Exercise prompt:
Write out the stretch of lines below that begins at the line with "compliance with these" and ends at the line with "control and selective", including both, exactly as given and nothing more.

Raw data:
= Beginning of Section =
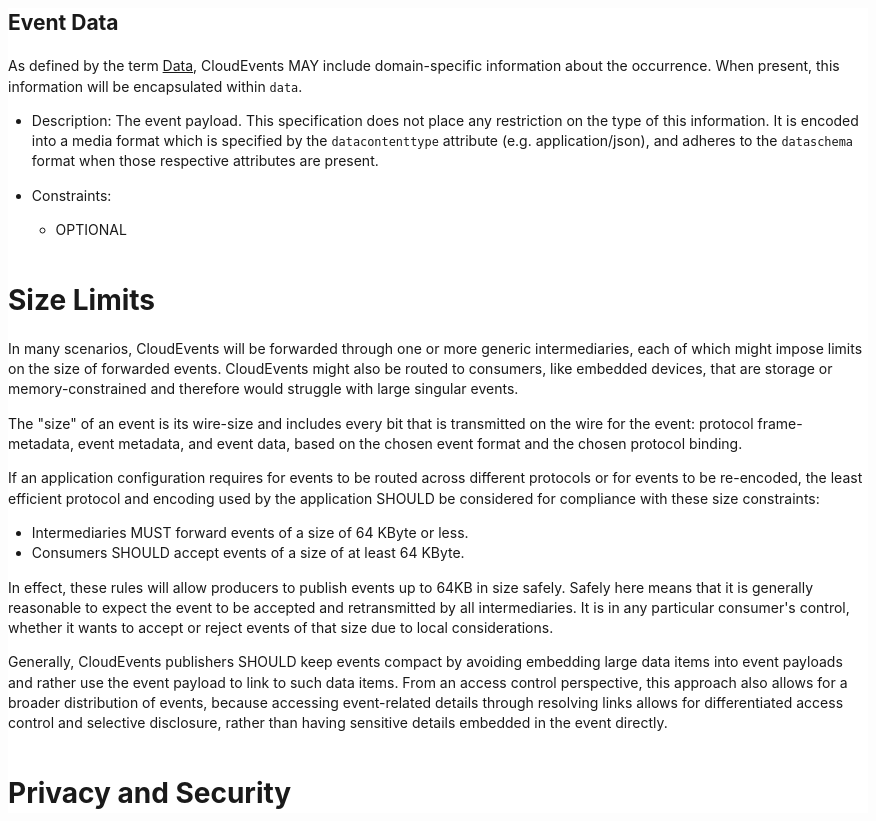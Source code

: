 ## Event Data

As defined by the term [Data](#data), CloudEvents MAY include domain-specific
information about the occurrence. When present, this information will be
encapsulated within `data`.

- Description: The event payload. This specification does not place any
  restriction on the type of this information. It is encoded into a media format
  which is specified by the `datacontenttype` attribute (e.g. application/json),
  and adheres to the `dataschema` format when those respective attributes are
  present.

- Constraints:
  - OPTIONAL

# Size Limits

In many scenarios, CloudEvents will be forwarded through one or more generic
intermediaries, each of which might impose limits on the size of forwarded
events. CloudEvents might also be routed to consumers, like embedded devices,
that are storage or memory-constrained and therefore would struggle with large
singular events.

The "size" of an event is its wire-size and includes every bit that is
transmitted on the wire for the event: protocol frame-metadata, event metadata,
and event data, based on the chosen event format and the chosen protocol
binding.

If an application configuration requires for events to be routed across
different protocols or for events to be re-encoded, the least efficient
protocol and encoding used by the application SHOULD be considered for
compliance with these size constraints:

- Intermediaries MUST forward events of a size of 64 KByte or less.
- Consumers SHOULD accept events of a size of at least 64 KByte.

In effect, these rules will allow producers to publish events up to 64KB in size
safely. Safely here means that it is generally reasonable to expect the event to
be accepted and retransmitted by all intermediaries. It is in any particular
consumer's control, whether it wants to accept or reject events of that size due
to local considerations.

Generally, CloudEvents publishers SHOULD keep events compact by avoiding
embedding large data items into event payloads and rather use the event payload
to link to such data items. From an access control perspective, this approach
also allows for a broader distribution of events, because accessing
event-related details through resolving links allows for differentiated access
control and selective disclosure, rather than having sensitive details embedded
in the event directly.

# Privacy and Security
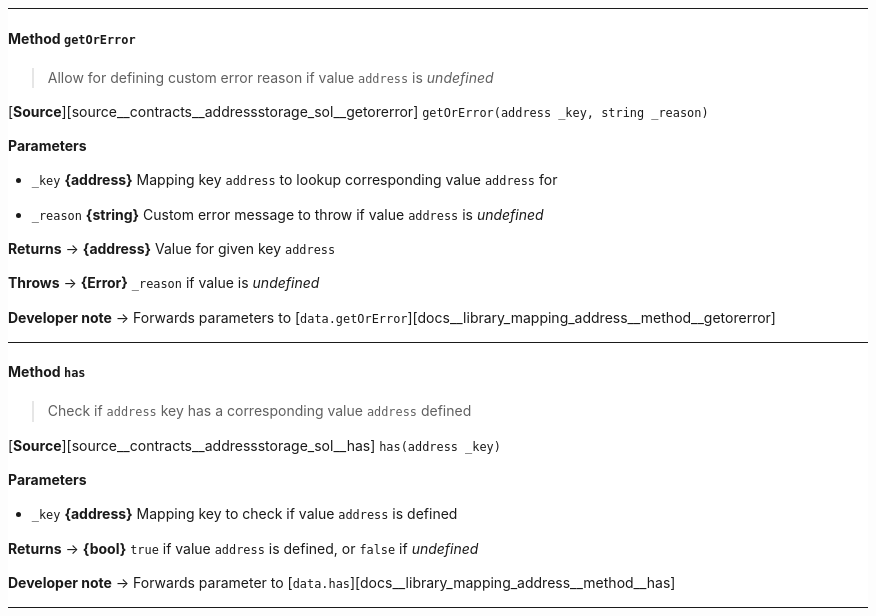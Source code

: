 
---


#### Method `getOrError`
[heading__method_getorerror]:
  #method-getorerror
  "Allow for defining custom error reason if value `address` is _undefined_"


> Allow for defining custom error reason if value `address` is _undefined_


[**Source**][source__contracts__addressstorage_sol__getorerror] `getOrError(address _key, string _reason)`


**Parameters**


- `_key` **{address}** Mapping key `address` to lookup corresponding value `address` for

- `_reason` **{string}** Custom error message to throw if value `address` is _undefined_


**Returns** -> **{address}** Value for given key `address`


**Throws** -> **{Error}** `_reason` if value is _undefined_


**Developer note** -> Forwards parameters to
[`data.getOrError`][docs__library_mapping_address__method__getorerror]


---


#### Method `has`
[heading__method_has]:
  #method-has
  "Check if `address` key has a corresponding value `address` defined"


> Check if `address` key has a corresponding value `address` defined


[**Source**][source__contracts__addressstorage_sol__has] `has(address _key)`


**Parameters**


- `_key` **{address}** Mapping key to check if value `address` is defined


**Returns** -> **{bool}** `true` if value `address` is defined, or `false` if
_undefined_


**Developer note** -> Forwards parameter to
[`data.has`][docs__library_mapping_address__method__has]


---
= End of Section =
Answer to this task:
compliance with these size constraints:

- Intermediaries MUST forward events of a size of 64 KByte or less.
- Consumers SHOULD accept events of a size of at least 64 KByte.

In effect, these rules will allow producers to publish events up to 64KB in size
safely. Safely here means that it is generally reasonable to expect the event to
be accepted and retransmitted by all intermediaries. It is in any particular
consumer's control, whether it wants to accept or reject events of that size due
to local considerations.

Generally, CloudEvents publishers SHOULD keep events compact by avoiding
embedding large data items into event payloads and rather use the event payload
to link to such data items. From an access control perspective, this approach
also allows for a broader distribution of events, because accessing
event-related details through resolving links allows for differentiated access
control and selective disclosure, rather than having sensitive details embedded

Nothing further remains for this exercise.